Then again, maybe Abraham was ready to be uprooted, ready for whatever adventure God had planned for him. Maybe he had grown tired of the familiar landscape and was itching for some change in his life.

I am hopeful that one day in Heaven I'll be able to sit down and talk with Abraham and find out how he felt when God told him to go to a place where God would eventually show him. Was he excited? Scared? Ready for a new chapter in his life? Wary? Perhaps all of the above.

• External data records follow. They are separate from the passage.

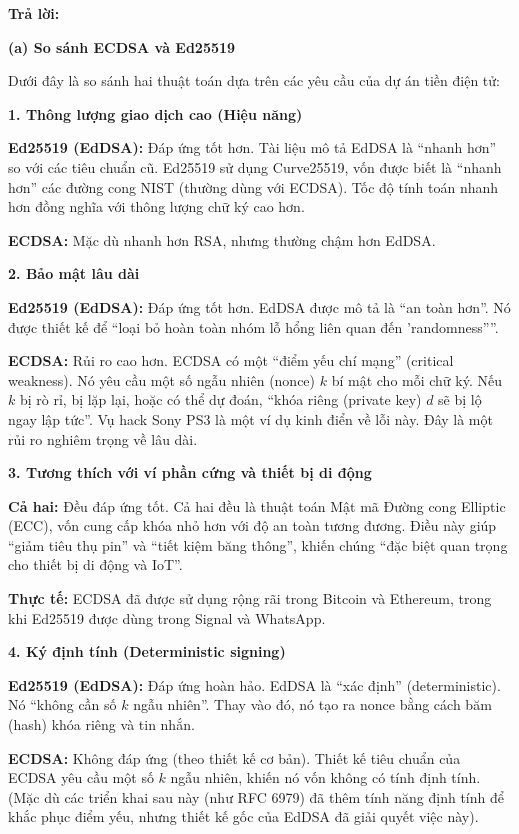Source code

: \begin{center}
    \textbf{Trả lời:}
\end{center}

\textbf{(a) So sánh ECDSA và Ed25519}

Dưới đây là so sánh hai thuật toán dựa trên các yêu cầu của dự án tiền điện tử:

\textbf{1. Thông lượng giao dịch cao (Hiệu năng)}

\textbf{Ed25519 (EdDSA):} Đáp ứng tốt hơn. Tài liệu mô tả EdDSA là ``nhanh hơn'' so với các tiêu chuẩn cũ. Ed25519 sử dụng Curve25519, vốn được biết là ``nhanh hơn'' các đường cong NIST (thường dùng với ECDSA). Tốc độ tính toán nhanh hơn đồng nghĩa với thông lượng chữ ký cao hơn.

\textbf{ECDSA:} Mặc dù nhanh hơn RSA, nhưng thường chậm hơn EdDSA.

\textbf{2. Bảo mật lâu dài}

\textbf{Ed25519 (EdDSA):} Đáp ứng tốt hơn. EdDSA được mô tả là ``an toàn hơn''. Nó được thiết kế để ``loại bỏ hoàn toàn nhóm lỗ hổng liên quan đến 'randomness''''.

\textbf{ECDSA:} Rủi ro cao hơn. ECDSA có một ``điểm yếu chí mạng'' (critical weakness). Nó yêu cầu một số ngẫu nhiên (nonce) $k$ bí mật cho mỗi chữ ký. Nếu $k$ bị rò rỉ, bị lặp lại, hoặc có thể dự đoán, ``khóa riêng (private key) $d$ sẽ bị lộ ngay lập tức''. Vụ hack Sony PS3 là một ví dụ kinh điển về lỗi này. Đây là một rủi ro nghiêm trọng về lâu dài.

\textbf{3. Tương thích với ví phần cứng và thiết bị di động}

\textbf{Cả hai:} Đều đáp ứng tốt. Cả hai đều là thuật toán Mật mã Đường cong Elliptic (ECC), vốn cung cấp khóa nhỏ hơn với độ an toàn tương đương. Điều này giúp ``giảm tiêu thụ pin'' và ``tiết kiệm băng thông'', khiến chúng ``đặc biệt quan trọng cho thiết bị di động và IoT''.

\textbf{Thực tế:} ECDSA đã được sử dụng rộng rãi trong Bitcoin và Ethereum, trong khi Ed25519 được dùng trong Signal và WhatsApp.

\textbf{4. Ký định tính (Deterministic signing)}

\textbf{Ed25519 (EdDSA):} Đáp ứng hoàn hảo. EdDSA là ``xác định'' (deterministic). Nó ``không cần số $k$ ngẫu nhiên''. Thay vào đó, nó tạo ra nonce bằng cách băm (hash) khóa riêng và tin nhắn.

\textbf{ECDSA:} Không đáp ứng (theo thiết kế cơ bản). Thiết kế tiêu chuẩn của ECDSA yêu cầu một số $k$ ngẫu nhiên, khiến nó vốn không có tính định tính. (Mặc dù các triển khai sau này (như RFC 6979) đã thêm tính năng định tính để khắc phục điểm yếu, nhưng thiết kế gốc của EdDSA đã giải quyết việc này).

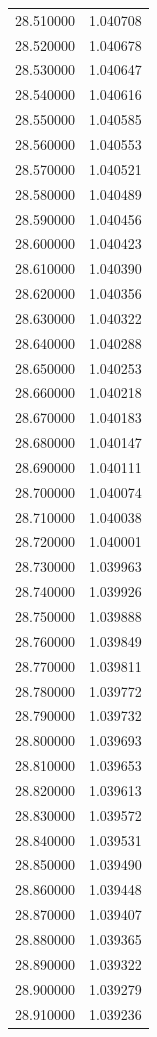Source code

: \begin{tabular}{rr}
28.510000 & 1.040708 \\
28.520000 & 1.040678 \\
28.530000 & 1.040647 \\
28.540000 & 1.040616 \\
28.550000 & 1.040585 \\
28.560000 & 1.040553 \\
28.570000 & 1.040521 \\
28.580000 & 1.040489 \\
28.590000 & 1.040456 \\
28.600000 & 1.040423 \\
28.610000 & 1.040390 \\
28.620000 & 1.040356 \\
28.630000 & 1.040322 \\
28.640000 & 1.040288 \\
28.650000 & 1.040253 \\
28.660000 & 1.040218 \\
28.670000 & 1.040183 \\
28.680000 & 1.040147 \\
28.690000 & 1.040111 \\
28.700000 & 1.040074 \\
28.710000 & 1.040038 \\
28.720000 & 1.040001 \\
28.730000 & 1.039963 \\
28.740000 & 1.039926 \\
28.750000 & 1.039888 \\
28.760000 & 1.039849 \\
28.770000 & 1.039811 \\
28.780000 & 1.039772 \\
28.790000 & 1.039732 \\
28.800000 & 1.039693 \\
28.810000 & 1.039653 \\
28.820000 & 1.039613 \\
28.830000 & 1.039572 \\
28.840000 & 1.039531 \\
28.850000 & 1.039490 \\
28.860000 & 1.039448 \\
28.870000 & 1.039407 \\
28.880000 & 1.039365 \\
28.890000 & 1.039322 \\
28.900000 & 1.039279 \\
28.910000 & 1.039236 \\

\end{tabular}
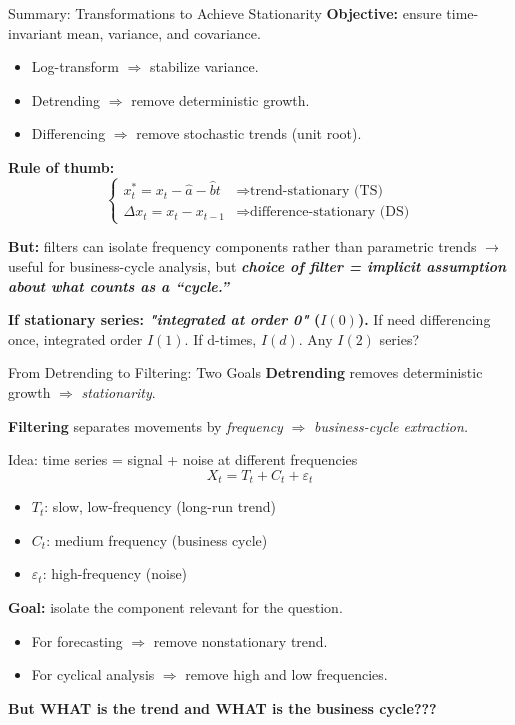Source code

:\documentclass{beamer}
\begin{document}
\begin{frame}{Summary: Transformations to Achieve Stationarity}
\small
\textbf{Objective:} ensure time-invariant mean, variance, and covariance.

\begin{itemize}
  \item Log-transform $\Rightarrow$ stabilize variance.
  \item Detrending $\Rightarrow$ remove deterministic growth.
  \item Differencing $\Rightarrow$ remove stochastic trends (unit root).
\end{itemize}

\pause
\textbf{Rule of thumb:}
\[
\begin{cases}
x_t^* = x_t - \hat a - \hat b t & \Rightarrow \text{trend-stationary (TS)}\\[4pt]
\Delta x_t = x_t - x_{t-1} & \Rightarrow \text{difference-stationary (DS)}
\end{cases}
\]

\textbf{But:} filters can isolate frequency components rather than parametric trends $\to$ useful for business-cycle analysis, but \textbf{\textit{choice of filter = implicit assumption about what counts as a “cycle.”}}

\medskip
\textbf{If stationary series: \textit{"integrated at order 0"} ($I(0)$).} If need differencing once, integrated order $I(1)$. If d-times, $I(d)$. Any $I(2)$ series? 
\end{frame}

\begin{frame}{From Detrending to Filtering: Two Goals}
\small
\textbf{Detrending} removes deterministic growth $\Rightarrow$ \textit{stationarity}.
\vspace{0.2cm}

\textbf{Filtering} separates movements by \textit{frequency} $\Rightarrow$ \textit{business-cycle extraction.}

\begin{block}{Idea: time series = signal + noise at different frequencies}
\[
X_t = T_t + C_t + \varepsilon_t
\]
\begin{itemize}
  \item $T_t$: slow, low-frequency (long-run trend)
  \item $C_t$: medium frequency (business cycle)
  \item $\varepsilon_t$: high-frequency (noise)
\end{itemize}
\end{block}

\textbf{Goal:} isolate the component relevant for the question.
\begin{itemize}
  \item For forecasting $\Rightarrow$ remove nonstationary trend.
  \item For cyclical analysis $\Rightarrow$ remove high and low frequencies.
\end{itemize}

\textbf{But WHAT is the trend and WHAT is the business cycle???}
\end{frame}
\end{document}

For a while now I've felt a desire for some changes in my life. I'm not sure if that's God preparing me to be uprooted and thrown into a new chapter, or if I'm just itching for change. I have a feeling it's more of the former. I think that God tends to do some prep work on us before asking us to follow Him to a new place. So perhaps this desire for change is a precursor to some changes ahead. Time will tell. When God DOES call me to move (whether to a new city, a new job, a new church, or making some other changes in my life), I want to show the same sort of faith that Abraham exhibited in picking up and following where God led him.

1 comment:

Tara said...

My problem comes later. I love new adventures, or at least the idea of them as Alex says. The rub for me is not getting weary in waiting for the feeling of permanence.

I love to settle in long-term and when moving there is always an element of temporary as you get settled in. That is where we are now. I feel like I'm in a holding pattern.

Then I am gently reminded that life is a holding pattern. This world is temporary and I should not get so attached to it's permanence.